**Required action**
Exactly as written, write out the lines below from the first to the one containing "<br/>2- It can", inclusive. Pictures do not belong in the copy.
--- Supplied data Enclosed Below ---
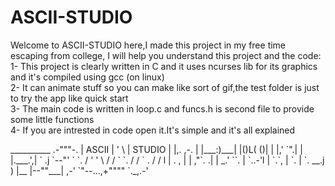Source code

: # ASCII-STUDIO
Welcome to ASCII-STUDIO here,I made this project in my free time escaping from college, I will help you understand this project and the code:
<br/>1- This project is clearly written in C and it uses ncurses lib for its graphics and it's compiled using gcc (on linux)
<br/>2- It can animate stuff so you can make like sort of gif,the test folder is just to try the app like quick start
<br/>3- The main code is written in loop.c and funcs.h is second file to provide some little functions
<br/>4- If you are intrested in code open it.It's simple and it's all explained

<p>                   __________
            .-"""-.   | ASCII  |
           '       \  | STUDIO |
          |,.  ,-.  | |___:)___|
          |()L( ()| |
          |,'  `".| |
          |.___.',| `
         .j `--"' `  `.
        / '        '   \
       / /          `   `.
      / /            `    .
     / /              l   |
    . ,               |   |
    ,"`.             .|   |
 _.'   ``.          | `..-'l
|       `.`,        |      `.
|         `.    __.j         )
|__        |--""___|      ,-'
   `"--...,+""""   `._,.-' 
</p>
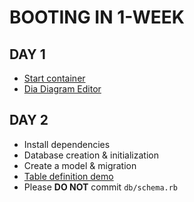 # BOOTING IN 1-WEEK

## DAY 1

- [Start container](docker/)
- [Dia Diagram Editor](http://dia-installer.de/index.html.en)

## DAY 2

- Install dependencies
- Database creation & initialization
- Create a model & migration
- [Table definition demo](db/migrate/20210804025823_devise_create_users.rb)
- Please **DO NOT** commit `db/schema.rb`
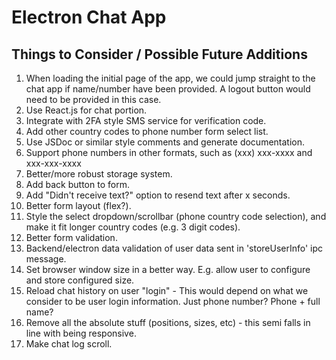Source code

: # Electron Chat App

## Things to Consider / Possible Future Additions
1. When loading the initial page of the app, we could jump straight to the chat app if name/number have been provided. A logout button would need to be provided in this case.
2. Use React.js for chat portion.
3. Integrate with 2FA style SMS service for verification code.
4. Add other country codes to phone number form select list.
5. Use JSDoc or similar style comments and generate documentation.
6. Support phone numbers in other formats, such as (xxx) xxx-xxxx and xxx-xxx-xxxx
7. Better/more robust storage system.
8. Add back button to form.
9. Add "Didn't receive text?" option to resend text after x seconds.
10. Better form layout (flex?).
11. Style the select dropdown/scrollbar (phone country code selection), and make it fit longer country codes (e.g. 3 digit codes).
12. Better form validation.
13. Backend/electron data validation of user data sent in 'storeUserInfo' ipc message.
14. Set browser window size in a better way. E.g. allow user to configure and store configured size.
15. Reload chat history on user "login" - This would depend on what we consider to be user login information. Just phone number? Phone + full name?
16. Remove all the absolute stuff (positions, sizes, etc) - this semi falls in line with being responsive.
17. Make chat log scroll.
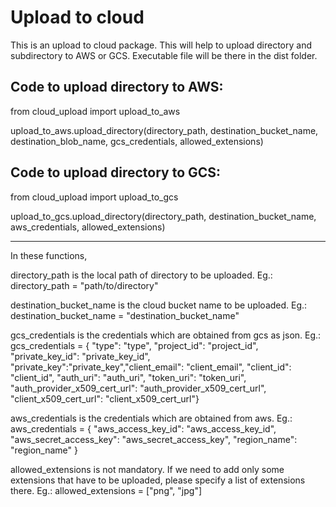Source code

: # Upload to cloud

This is an upload to cloud package. This will help to upload directory and subdirectory to AWS or GCS. Executable file will be there in the dist folder.

Code to upload directory to AWS:
--------------------------------
from cloud_upload import upload_to_aws

upload_to_aws.upload_directory(directory_path, destination_bucket_name, destination_blob_name, gcs_credentials, allowed_extensions)

Code to upload directory to GCS:
--------------------------------
from cloud_upload import upload_to_gcs

upload_to_gcs.upload_directory(directory_path, destination_bucket_name, aws_credentials, allowed_extensions)


----

In these functions,

directory_path is the local path of directory to be uploaded. Eg.: directory_path = "path/to/directory"

destination_bucket_name is the cloud bucket name to be uploaded. Eg.: destination_bucket_name = "destination_bucket_name"

gcs_credentials is the credentials which are obtained from gcs as json. Eg.: gcs_credentials = { "type": "type", "project_id": "project_id", "private_key_id": "private_key_id", "private_key":"private_key","client_email": "client_email", "client_id": "client_id", "auth_uri": "auth_uri", "token_uri": "token_uri", "auth_provider_x509_cert_url": "auth_provider_x509_cert_url", "client_x509_cert_url": "client_x509_cert_url"}

aws_credentials is the credentials which are obtained from aws.  Eg.: aws_credentials = { "aws_access_key_id": "aws_access_key_id", "aws_secret_access_key": "aws_secret_access_key", "region_name": "region_name" }

allowed_extensions is not mandatory. If we need to add only some extensions that have to be uploaded, please specify a list of extensions there. Eg.: allowed_extensions = ["png", "jpg"]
--- End of Enclosed Supplied data ---
**Result**
Source code

: # ASCII-STUDIO
Welcome to ASCII-STUDIO here,I made this project in my free time escaping from college, I will help you understand this project and the code:
<br/>1- This project is clearly written in C and it uses ncurses lib for its graphics and it's compiled using gcc (on linux)
<br/>2- It can animate stuff so you can make like sort of gif,the test folder is just to try the app like quick start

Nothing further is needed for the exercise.